Hepatitis E virus (HEV) is the major cause of epidemic hepatitis and many outbreaks of sporadic hepatitis. The virus responsible has a single-stranded, positive-sense RNA. Its replication and the regulatory process involved therein are poorly understood. Much of the HEV biology studied has been done by using full-length capped RNA transcripts (replicons) and transient transfections in cell cultures. We investigated replicon replication using negative-sense strand-specific molecular beacons in live cell imaging, and quantifying intracellular viral RNA using strand-specific real-time PCR every 2 h until 24 h post-transfection. A graph of the copy numbers of both positive- and negative-sense RNA at the different time points was plotted. This showed a temporal separation and alternating cycles of negative- and positive-sense RNA formation. As a control, a dysfunctional replicase mutant (GDD→GAA) was used, which showed no increase in copy number.

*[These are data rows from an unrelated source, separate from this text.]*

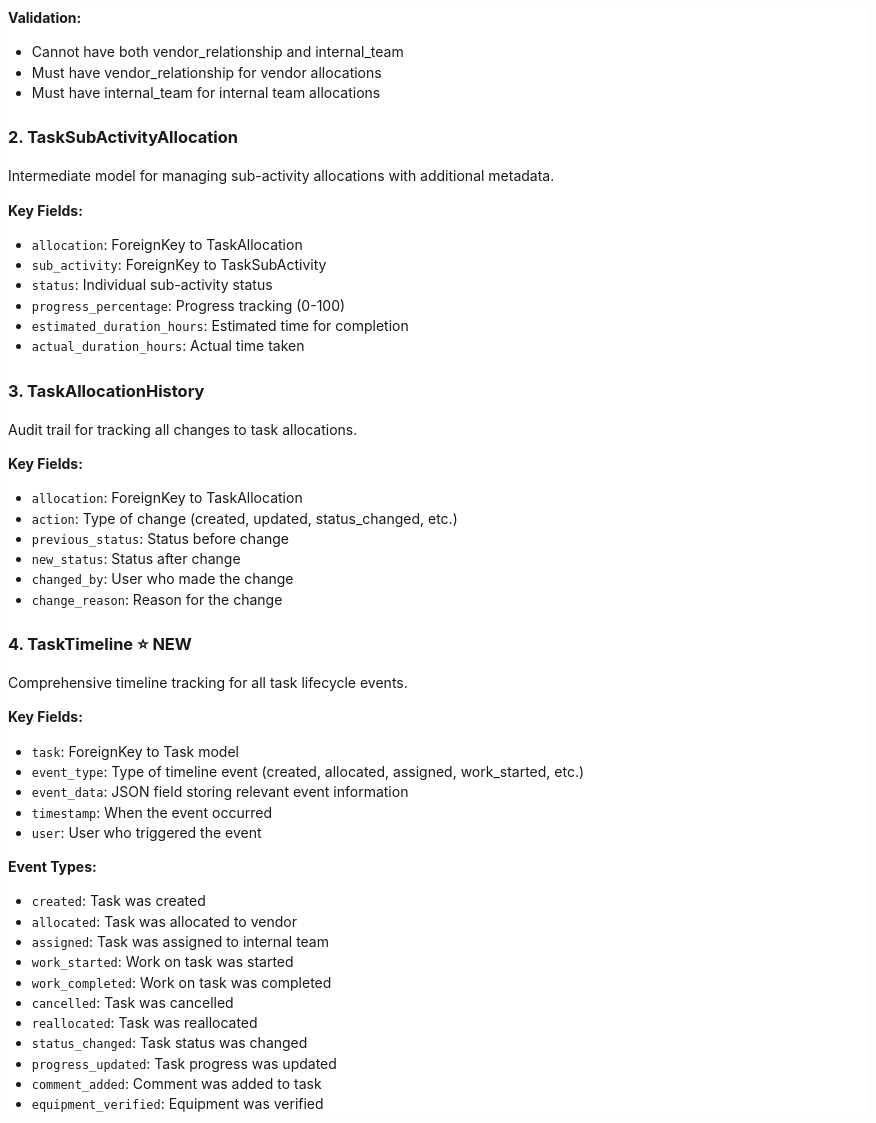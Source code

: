 **Validation:**

- Cannot have both vendor_relationship and internal_team
- Must have vendor_relationship for vendor allocations
- Must have internal_team for internal team allocations

### 2. TaskSubActivityAllocation

Intermediate model for managing sub-activity allocations with additional metadata.

**Key Fields:**

- `allocation`: ForeignKey to TaskAllocation
- `sub_activity`: ForeignKey to TaskSubActivity
- `status`: Individual sub-activity status
- `progress_percentage`: Progress tracking (0-100)
- `estimated_duration_hours`: Estimated time for completion
- `actual_duration_hours`: Actual time taken

### 3. TaskAllocationHistory

Audit trail for tracking all changes to task allocations.

**Key Fields:**

- `allocation`: ForeignKey to TaskAllocation
- `action`: Type of change (created, updated, status_changed, etc.)
- `previous_status`: Status before change
- `new_status`: Status after change
- `changed_by`: User who made the change
- `change_reason`: Reason for the change

### 4. TaskTimeline ⭐ **NEW**

Comprehensive timeline tracking for all task lifecycle events.

**Key Fields:**

- `task`: ForeignKey to Task model
- `event_type`: Type of timeline event (created, allocated, assigned, work_started, etc.)
- `event_data`: JSON field storing relevant event information
- `timestamp`: When the event occurred
- `user`: User who triggered the event

**Event Types:**

- `created`: Task was created
- `allocated`: Task was allocated to vendor
- `assigned`: Task was assigned to internal team
- `work_started`: Work on task was started
- `work_completed`: Work on task was completed
- `cancelled`: Task was cancelled
- `reallocated`: Task was reallocated
- `status_changed`: Task status was changed
- `progress_updated`: Task progress was updated
- `comment_added`: Comment was added to task
- `equipment_verified`: Equipment was verified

The live cell imaging corroborated the quantitative data, in that the maximal amount of negative-sense RNA was observed at 8 h post-transfection. The real-time-PCR copy-number analysis of the subgenome showed the presence of a single subgenomic RNA. Using fluorescent protein genes mCherry and EGFP fused in-frame to ORF2 and ORF3 in separate constructs and immunofluorescence, we showed the formation of both proteins pORF2 and pORF3 from a single subgenomic RNA. Our study demonstrated cyclical bursts of virus replication and the role of subgenomic RNA in the HEV life cycle.